Discover Downtown Toronto, the “City within a Park!”
Discovery Walks is a program of self-guided walks that links City ravines, parks, gardens, beaches and neighbourhoods.
Downtown Discovery Walk leads you through the dense core of the City. Hidden among the skyscrapers, you will discover a rich variety of parks, gardens and streetscapes.
Either you are visiting Toronto or just want to explore some city spots, and show your guests, East part of Toronto has lots to discover.
Two hours or longer
Use Street Parking around Adelaide/Church St.
If you drive by car, you can find parking near Courthouse Square and start your journey from elegant urban Courthouse Park. Alternatively it is very easyly acessible by TTC or walking distance from Union Station.
Abandoned heritage site previously used as a parking lot in downtown Toronto, now transformed into a public scenic park. with water feature, rose gardens,
Distinctive feature is trellised rose archway with espaliered apple trees, which are rare. Axial views and corridors create a variety of intimate spaces.
Near park there is a York County Court House, which was designed and built in 1852 and witnessed many of historical events.. Today it is home to The Court House Market Grill and Restaurant
The Cathedral Church of St. James
The Cathedral Church of St. James is an Anglican Gothic Revival cathedral in Downtown Toronto, It was built in 1853 and considering one fo the oldest in a city. The cathedral's bell was used as a fire bell for the town.
At 92.9 metres (305 ft), the tower and spire have remained the tallest in Canada and the second tallest in North America after St. Patrick's Cathedral, New York—although the spire of St. James is still shorter than the dome of Saint Joseph's Oratory in Montreal, which is the tallest church in the Western Hemisphere. The tower has five bells that still ring through the city today, and the chiming clock is "one of the finest examples of a chiming public clock anywhere in the world." At the turn of the 20th century, St James' Cathedral was still the tallest building in Toronto, -Wikipedia
The fully professional 18-voice cathedral choir sings at the Eucharist (11:00 am) and Evensong (4:30 pm) each Sunday. The cathedral's pipe organ can be heard in recitals each Tuesday at 1:00 pm and Sunday at 4:00 pm throughout the year.
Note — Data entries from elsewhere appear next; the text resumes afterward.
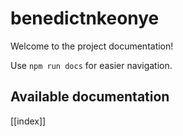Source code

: # benedictnkeonye

Welcome to the project documentation!

Use `npm run docs` for easier navigation.

## Available documentation

[[index]]
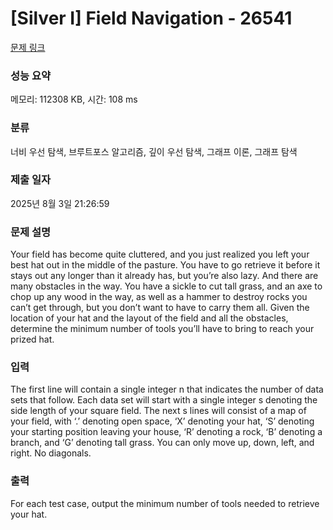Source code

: # [Silver I] Field Navigation - 26541 

[문제 링크](https://www.acmicpc.net/problem/26541) 

### 성능 요약

메모리: 112308 KB, 시간: 108 ms

### 분류

너비 우선 탐색, 브루트포스 알고리즘, 깊이 우선 탐색, 그래프 이론, 그래프 탐색

### 제출 일자

2025년 8월 3일 21:26:59

### 문제 설명

<p>Your field has become quite cluttered, and you just realized you left your best hat out in the middle of the pasture. You have to go retrieve it before it stays out any longer than it already has, but you’re also lazy. And there are many obstacles in the way. You have a sickle to cut tall grass, and an axe to chop up any wood in the way, as well as a hammer to destroy rocks you can’t get through, but you don’t want to have to carry them all. Given the location of your hat and the layout of the field and all the obstacles, determine the minimum number of tools you’ll have to bring to reach your prized hat.</p>

### 입력 

 <p>The first line will contain a single integer n that indicates the number of data sets that follow. Each data set will start with a single integer s denoting the side length of your square field. The next s lines will consist of a map of your field, with ‘.’ denoting open space, ‘X’ denoting your hat, ‘S’ denoting your starting position leaving your house, ‘R’ denoting a rock, ‘B’ denoting a branch, and ‘G’ denoting tall grass. You can only move up, down, left, and right. No diagonals.</p>

### 출력 

 <p>For each test case, output the minimum number of tools needed to retrieve your hat.</p>

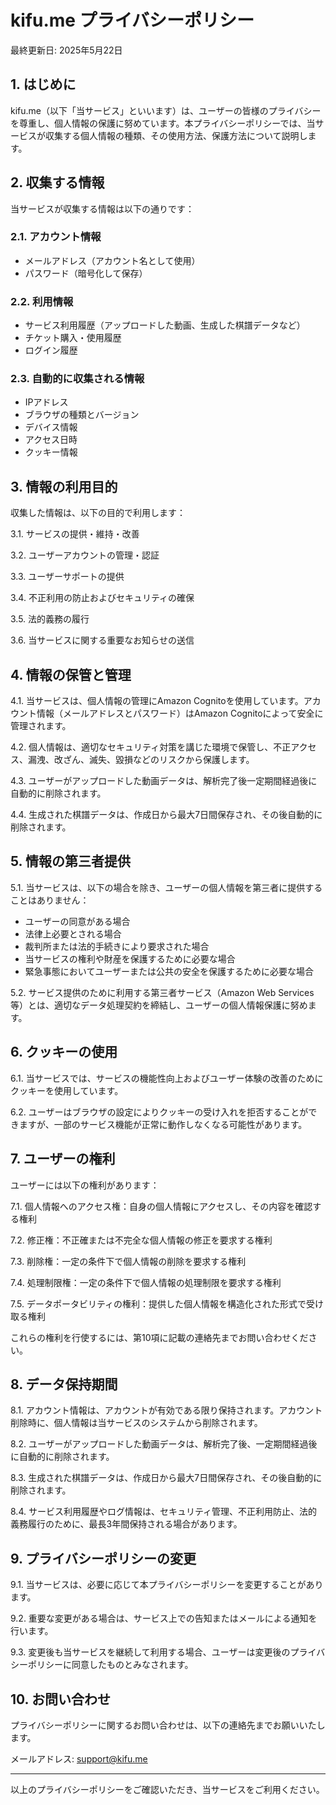 # kifu.me プライバシーポリシー

最終更新日: 2025年5月22日

## 1. はじめに

kifu.me（以下「当サービス」といいます）は、ユーザーの皆様のプライバシーを尊重し、個人情報の保護に努めています。本プライバシーポリシーでは、当サービスが収集する個人情報の種類、その使用方法、保護方法について説明します。

## 2. 収集する情報

当サービスが収集する情報は以下の通りです：

### 2.1. アカウント情報
- メールアドレス（アカウント名として使用）
- パスワード（暗号化して保存）

### 2.2. 利用情報
- サービス利用履歴（アップロードした動画、生成した棋譜データなど）
- チケット購入・使用履歴
- ログイン履歴

### 2.3. 自動的に収集される情報
- IPアドレス
- ブラウザの種類とバージョン
- デバイス情報
- アクセス日時
- クッキー情報

## 3. 情報の利用目的

収集した情報は、以下の目的で利用します：

3.1. サービスの提供・維持・改善

3.2. ユーザーアカウントの管理・認証

3.3. ユーザーサポートの提供

3.4. 不正利用の防止およびセキュリティの確保

3.5. 法的義務の履行

3.6. 当サービスに関する重要なお知らせの送信

## 4. 情報の保管と管理

4.1. 当サービスは、個人情報の管理にAmazon Cognitoを使用しています。アカウント情報（メールアドレスとパスワード）はAmazon Cognitoによって安全に管理されます。

4.2. 個人情報は、適切なセキュリティ対策を講じた環境で保管し、不正アクセス、漏洩、改ざん、滅失、毀損などのリスクから保護します。

4.3. ユーザーがアップロードした動画データは、解析完了後一定期間経過後に自動的に削除されます。

4.4. 生成された棋譜データは、作成日から最大7日間保存され、その後自動的に削除されます。

## 5. 情報の第三者提供

5.1. 当サービスは、以下の場合を除き、ユーザーの個人情報を第三者に提供することはありません：

- ユーザーの同意がある場合
- 法律上必要とされる場合
- 裁判所または法的手続きにより要求された場合
- 当サービスの権利や財産を保護するために必要な場合
- 緊急事態においてユーザーまたは公共の安全を保護するために必要な場合

5.2. サービス提供のために利用する第三者サービス（Amazon Web Services等）とは、適切なデータ処理契約を締結し、ユーザーの個人情報保護に努めます。

## 6. クッキーの使用

6.1. 当サービスでは、サービスの機能性向上およびユーザー体験の改善のためにクッキーを使用しています。

6.2. ユーザーはブラウザの設定によりクッキーの受け入れを拒否することができますが、一部のサービス機能が正常に動作しなくなる可能性があります。

## 7. ユーザーの権利

ユーザーには以下の権利があります：

7.1. 個人情報へのアクセス権：自身の個人情報にアクセスし、その内容を確認する権利

7.2. 修正権：不正確または不完全な個人情報の修正を要求する権利

7.3. 削除権：一定の条件下で個人情報の削除を要求する権利

7.4. 処理制限権：一定の条件下で個人情報の処理制限を要求する権利

7.5. データポータビリティの権利：提供した個人情報を構造化された形式で受け取る権利

これらの権利を行使するには、第10項に記載の連絡先までお問い合わせください。

## 8. データ保持期間

8.1. アカウント情報は、アカウントが有効である限り保持されます。アカウント削除時に、個人情報は当サービスのシステムから削除されます。

8.2. ユーザーがアップロードした動画データは、解析完了後、一定期間経過後に自動的に削除されます。

8.3. 生成された棋譜データは、作成日から最大7日間保存され、その後自動的に削除されます。

8.4. サービス利用履歴やログ情報は、セキュリティ管理、不正利用防止、法的義務履行のために、最長3年間保持される場合があります。

## 9. プライバシーポリシーの変更

9.1. 当サービスは、必要に応じて本プライバシーポリシーを変更することがあります。

9.2. 重要な変更がある場合は、サービス上での告知またはメールによる通知を行います。

9.3. 変更後も当サービスを継続して利用する場合、ユーザーは変更後のプライバシーポリシーに同意したものとみなされます。

## 10. お問い合わせ

プライバシーポリシーに関するお問い合わせは、以下の連絡先までお願いいたします。

メールアドレス: [support@kifu.me](mailto:support@kifu.me)

---

以上のプライバシーポリシーをご確認いただき、当サービスをご利用ください。
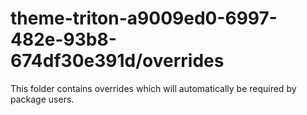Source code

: # theme-triton-a9009ed0-6997-482e-93b8-674df30e391d/overrides

This folder contains overrides which will automatically be required by package users.
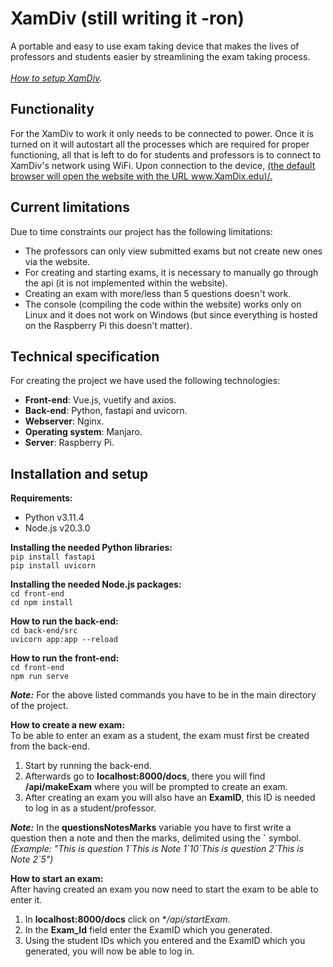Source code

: # XamDiv (still writing it -ron)
A portable and easy to use exam taking device that makes the lives of professors and students easier by streamlining the exam taking process. <br><br>
_[How to setup XamDiv](#installation-and-setup)._

## Functionality
For the XamDiv to work it only needs to be connected to power. Once it is turned on it will autostart all the processes which are required for proper functioning, all that is left to do for students and professors is to connect to XamDiv's network using WiFi. Upon connection to the device, <ins>(the default browser will open the website with the URL www.XamDix.edu)/<ins>.

## Current limitations
Due to time constraints our project has the following limitations:
- The professors can only view submitted exams but not create new ones via the website.
- For creating and starting exams, it is necessary to manually go through the api (it is not implemented within the website).
- Creating an exam with more/less than 5 questions doesn't work.
- The console (compiling the code within the website) works only on Linux and it does not work on Windows (but since everything is hosted on the Raspberry Pi this doesn't matter).

## Technical specification
For creating the project we have used the following technologies: <br>
- **Front-end**: Vue.js, vuetify and axios.
- **Back-end**: Python, fastapi and uvicorn.
- **Webserver**: Nginx.
- **Operating system**: Manjaro.
- **Server**: Raspberry Pi.

## Installation and setup
**Requirements:**
- Python v3.11.4
- Node.js v20.3.0

**Installing the needed Python libraries:** <br>
`pip install fastapi` <br>
`pip install uvicorn` <br>

**Installing the needed Node.js packages:** <br>
`cd front-end` <br>
`cd npm install` <br>

**How to run the back-end:** <br>
`cd back-end/src` <br>
`uvicorn app:app --reload` <br>

**How to run the front-end:** <br>
`cd front-end` <br>
`npm run serve` <br>

**_Note:_** For the above listed commands you have to be in the main directory of the project. <br>

**How to create a new exam:** <br>
To be able to enter an exam as a student, the exam must first be created from the back-end. <br>
1. Start by running the back-end. <br>
2. Afterwards go to **localhost:8000/docs**, there you will find **/api/makeExam** where you will be prompted to create an exam. <br>
3. After creating an exam you will also have an **ExamID**, this ID is needed to log in as a student/professor. <br>

**_Note:_** In the **questionsNotesMarks** variable you have to first write a question then a note and then the marks, delimited using the **\`** symbol. _(Example: "This is question 1\`This is Note 1\`10\`This is question 2\`This is Note 2\`5")_

**How to start an exam:** <br>
After having created an exam you now need to start the exam to be able to enter it. <br>
1. In **localhost:8000/docs** click on **/api/startExam*. <br>
2. In the **Exam_Id** field enter the ExamID which you generated. <br>
3. Using the student IDs which you entered and the ExamID which you generated, you will now be able to log in.
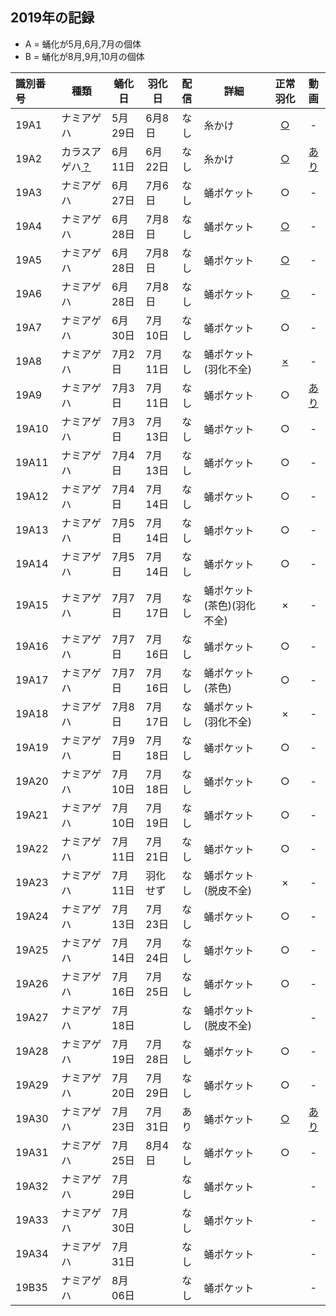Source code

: 
## 2019年の記録
 - A = 蛹化が5月,6月,7月の個体
 - B = 蛹化が8月,9月,10月の個体

|識別番号|種類|蛹化日|羽化日|配信|詳細|正常羽化|動画|
|:---|---|---|---|:---:|---|:---:|:---:|
|19A1|ナミアゲハ|5月29日|6月8日|なし|糸かけ|[○](https://twitter.com/SCEJapan/status/1137332289044484097)|-|
|19A2|カラスアゲハ[？](https://twitter.com/SCEJapan/status/1137296211864461312)|6月11日|6月22日|なし|糸かけ|[○](https://twitter.com/SCEJapan/status/1142273067055366146)|[あり](https://www.youtube.com/watch?v=36Zrsm903fs)|
|19A3|ナミアゲハ|6月27日|7月6日|なし|蛹ポケット|○|-|
|19A4|ナミアゲハ|6月28日|7月8日|なし|蛹ポケット|[○](https://twitter.com/SCEJapan/status/1148132248773783552)|-|
|19A5|ナミアゲハ|6月28日|7月8日|なし|蛹ポケット|[○](https://twitter.com/SCEJapan/status/1148132248773783552)|-|
|19A6|ナミアゲハ|6月28日|7月8日|なし|蛹ポケット|[○](https://twitter.com/SCEJapan/status/1148132248773783552)|-|
|19A7|ナミアゲハ|6月30日|7月10日|なし|蛹ポケット|○|-|
|19A8|ナミアゲハ|7月2日|7月11日|なし|蛹ポケット(羽化不全)|[×](https://i.imgur.com/CkUJtof.png)|-|
|19A9|ナミアゲハ|7月3日|7月11日|なし|蛹ポケット|○|[あり](https://www.youtube.com/watch?v=ibUhMMeu45A)|
|19A10|ナミアゲハ|7月3日|7月13日|なし|蛹ポケット|○|-|
|19A11|ナミアゲハ|7月4日|7月13日|なし|蛹ポケット|○|-|
|19A12|ナミアゲハ|7月4日|7月14日|なし|蛹ポケット|○|-|
|19A13|ナミアゲハ|7月5日|7月14日|なし|蛹ポケット|○|-|
|19A14|ナミアゲハ|7月5日|7月14日|なし|蛹ポケット|○|-|
|19A15|ナミアゲハ|7月7日|7月17日|なし|蛹ポケット(茶色)(羽化不全)|×|-|
|19A16|ナミアゲハ|7月7日|7月16日|なし|蛹ポケット|○|-|
|19A17|ナミアゲハ|7月7日|7月16日|なし|蛹ポケット(茶色)|○|-|
|19A18|ナミアゲハ|7月8日|7月17日|なし|蛹ポケット(羽化不全)|×|-|
|19A19|ナミアゲハ|7月9日|7月18日|なし|蛹ポケット|○|-|
|19A20|ナミアゲハ|7月10日|7月18日|なし|蛹ポケット|○|-|
|19A21|ナミアゲハ|7月10日|7月19日|なし|蛹ポケット|○|-|
|19A22|ナミアゲハ|7月11日|7月21日|なし|蛹ポケット|○|-|
|19A23|ナミアゲハ|7月11日|羽化せず|なし|蛹ポケット(脱皮不全)|×|-|
|19A24|ナミアゲハ|7月13日|7月23日|なし|蛹ポケット|○|-|
|19A25|ナミアゲハ|7月14日|7月24日|なし|蛹ポケット|○|-|
|19A26|ナミアゲハ|7月16日|7月25日|なし|蛹ポケット|○|-|
|19A27|ナミアゲハ|7月18日||なし|蛹ポケット(脱皮不全)||-|
|19A28|ナミアゲハ|7月19日|7月28日|なし|蛹ポケット|○|-|
|19A29|ナミアゲハ|7月20日|7月29日|なし|蛹ポケット|○|-|
|19A30|ナミアゲハ|7月23日|7月31日|あり|蛹ポケット|[○](https://twitter.com/SCEJapan/status/1156371499139260417)|[あり](https://www.youtube.com/watch?v=0oRL7dppaag)|
|19A31|ナミアゲハ|7月25日|8月4日|なし|蛹ポケット|○|-|
|19A32|ナミアゲハ|7月29日||なし|蛹ポケット||-|
|19A33|ナミアゲハ|7月30日||なし|蛹ポケット||-|
|19A34|ナミアゲハ|7月31日||なし|蛹ポケット||-|
|19B35|ナミアゲハ|8月06日||なし|蛹ポケット||-|
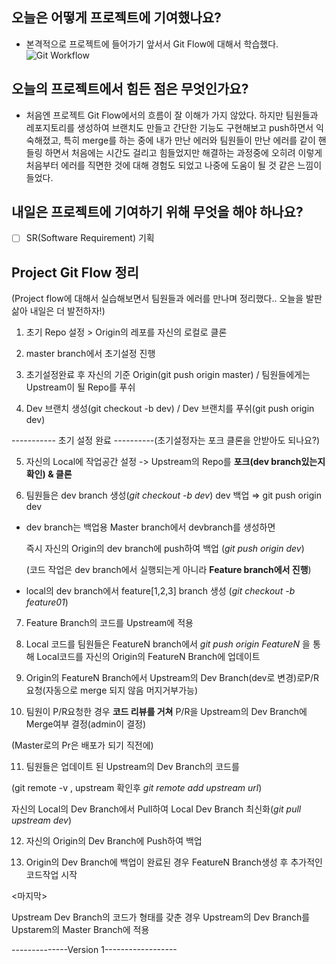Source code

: ## 오늘은 어떻게 프로젝트에 기여했나요?
* 본격적으로 프로젝트에 들어가기 앞서서 Git Flow에 대해서 학습했다.
![Git Workflow](https://user-images.githubusercontent.com/77482552/140753331-550fdf49-52d2-44af-9c47-6ad5847b3723.png)

## 오늘의 프로젝트에서 힘든 점은 무엇인가요?
* 처음엔 프로젝트 Git Flow에서의 흐름이 잘 이해가 가지 않았다.
  하지만 팀원들과 레포지토리를 생성하여 브랜치도 만들고 간단한 기능도 구현해보고 push하면서 익숙해졌고,
  특히 merge를 하는 중에 내가 만난 에러와 팀원들이 만난 에러를 같이 핸들링 하면서 처음에는 시간도 걸리고 힘들었지만 해결하는 과정중에 오히려 이렇게 처음부터 에러를 직면한 것에 대해 경험도 되었고 나중에 도움이 될 것 같은 느낌이 들었다.
 
## 내일은 프로젝트에 기여하기 위해 무엇을 해야 하나요?
- [ ] SR(Software Requirement) 기획

## Project Git Flow 정리
(Project flow에 대해서 실습해보면서 팀원들과 에러를 만나며 정리했다.. 오늘을 발판 삶아 내일은 더 발전하자!)

1. 초기 Repo 설정 > Origin의 레포를 자신의 로컬로 클론

2. master branch에서 초기설정 진행

3. 초기설정완료 후 자신의 기준 Origin(git push origin master) / 팀원들에게는 Upstream이 될 Repo를 푸쉬

4. Dev 브랜치 생성(git checkout -b dev) / Dev 브랜치를 푸쉬(git push origin dev)

----------- 초기 설정 완료 ----------(초기설정자는 포크 클론을 안받아도 되나요?)

5. 자신의 Local에 작업공간 설정 -> Upstream의 Repo를 **포크(dev branch있는지 확인) & 클론**

6. 팀원들은 dev branch 생성(*git checkout -b dev*) dev 백업 ⇒ git push origin dev

- dev branch는 백업용 Master branch에서 devbranch를 생성하면
    
    즉시 자신의 Origin의 dev branch에 push하여 백업 (*git push origin dev*)
    
    (코드 작업은 dev branch에서 실행되는게 아니라 **Feature branch에서 진행**)
    
- local의 dev branch에서 feature[1,2,3] branch 생성 (*git checkout -b feature01*)

7. Feature Branch의 코드를 Upstream에 적용

8. Local 코드를 팀원들은 FeatureN branch에서 *git push origin FeatureN* 을 통해 Local코드를 자신의 Origin의 FeatureN Branch에 업데이트

9. Origin의 FeatureN Branch에서 Upstream의 Dev Branch(dev로 변경)로P/R 요청(자동으로 merge 되지 않음 머지거부가능)

10. 팀원이 P/R요청한 경우 **코드 리뷰를 거쳐** P/R을 Upstream의 Dev Branch에 Merge여부 결정(admin이 결정)

(Master로의 Pr은 배포가 되기 직전에)

11. 팀원들은 업데이트 된 Upstream의 Dev Branch의 코드를

(git remote -v , upstream 확인후 *git remote add upstream url*)

자신의 Local의 Dev Branch에서 Pull하여 Local Dev Branch 최신화(*git pull upstream dev*)

12. 자신의 Origin의 Dev Branch에 Push하여 백업

13. Origin의 Dev Branch에 백업이 완료된 경우 FeatureN Branch생성 후 추가적인 코드작업 시작

<마지막>

Upstream Dev Branch의 코드가 형태를 갖춘 경우 Upstream의 Dev Branch를Upstarem의 Master Branch에 적용

--------------Version 1------------------
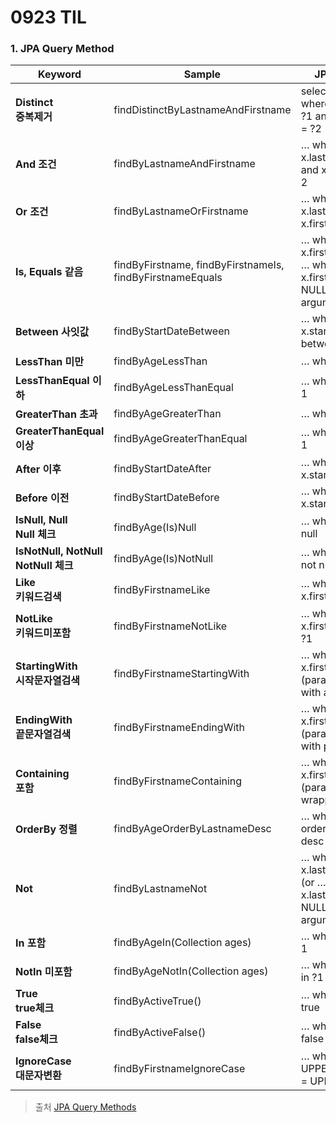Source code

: # 0923 TIL

### 1. JPA Query Method
| **Keyword**         | **Sample**                    | **JPQL Snippet**                                             |
|---------------------|-------------------------------|--------------------------------------------------------------|
| **Distinct <br>중복제거**         | findDistinctByLastnameAndFirstname | select distinct …​ where x.lastname = ?1 and x.firstname = ?2 |
| **And 조건**              | findByLastnameAndFirstname    | … where x.lastname = ?1 and x.firstname = ?2                  |
| **Or 조건**               | findByLastnameOrFirstname     | … where x.lastname = ?1 or x.firstname = ?2                   |
| **Is, Equals 같음**       | findByFirstname, findByFirstnameIs, findByFirstnameEquals | … where x.firstname = ?1 (or … where x.firstname IS NULL if the argument is null) |
| **Between 사잇값**          | findByStartDateBetween        | … where x.startDate between ?1 and ?2                         |
| **LessThan 미만**         | findByAgeLessThan             | … where x.age < ?1                                            |
| **LessThanEqual 이하**    | findByAgeLessThanEqual        | … where x.age <= ?1                                           |
| **GreaterThan 초과**      | findByAgeGreaterThan         | … where x.age > ?1                                            |
| **GreaterThanEqual 이상** | findByAgeGreaterThanEqual    | … where x.age >= ?1                                           |
| **After 이후**            | findByStartDateAfter          | … where x.startDate > ?1                                      |
| **Before 이전**           | findByStartDateBefore         | … where x.startDate < ?1                                      |
| **IsNull, Null <br>Null 체크**     | findByAge(Is)Null             | … where x.age is null                                         |
| **IsNotNull, NotNull <br>NotNull 체크** | findByAge(Is)NotNull         | … where x.age is not null                                     |
| **Like <br>키워드검색**             | findByFirstnameLike           | … where x.firstname like ?1                                   |
| **NotLike <br>키워드미포함**          | findByFirstnameNotLike       | … where x.firstname not like ?1                               |
| **StartingWith <br>시작문자열검색**     | findByFirstnameStartingWith   | … where x.firstname like ?1 (parameter bound with appended %) |
| **EndingWith <br>끝문자열검색**       | findByFirstnameEndingWith     | … where x.firstname like ?1 (parameter bound with prepended %)|
| **Containing <br>포함**       | findByFirstnameContaining     | … where x.firstname like ?1 (parameter bound wrapped in %)    |
| **OrderBy 정렬**          | findByAgeOrderByLastnameDesc  | … where x.age = ?1 order by x.lastname desc                   |
| **Not**              | findByLastnameNot             | … where x.lastname <> ?1 (or … where x.lastname IS NOT NULL if the argument is null) |
| **In 포함**               | findByAgeIn(Collection<Age> ages) | … where x.age in ?1                                          |
| **NotIn 미포함**            | findByAgeNotIn(Collection<Age> ages) | … where x.age not in ?1                                      |
| **True <br>true체크**             | findByActiveTrue()            | … where x.active = true                                       |
| **False <br>false체크**            | findByActiveFalse()           | … where x.active = false                                      |
| **IgnoreCase <br>대문자변환**       | findByFirstnameIgnoreCase     | … where UPPER(x.firstname) = UPPER(?1)                        |
>출처 [JPA Query Methods](https://docs.spring.io/spring-data/jpa/reference/jpa/query-methods.html#page-title)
The church is mainly built with Georgetown rubble stone with facings of Ohio stone, with the occasional reddish brown freestone found in the neighborhood of Queenston Heights. The columns of finely polished red granite are from the Bay of Fundy coast.
Cathedral is excellent backdrop for photos and great place to visit while you are in Toronto.
Located east of the Cathedral is St. James Park, an urban public park that is owned by both the church and the City of Toronto government.
Created in the early 20th century the park's Postmodern landscaping is Victorian-inspired, with formal gardens and a water fountain.
This is a popular location for wedding parties, but requres permit.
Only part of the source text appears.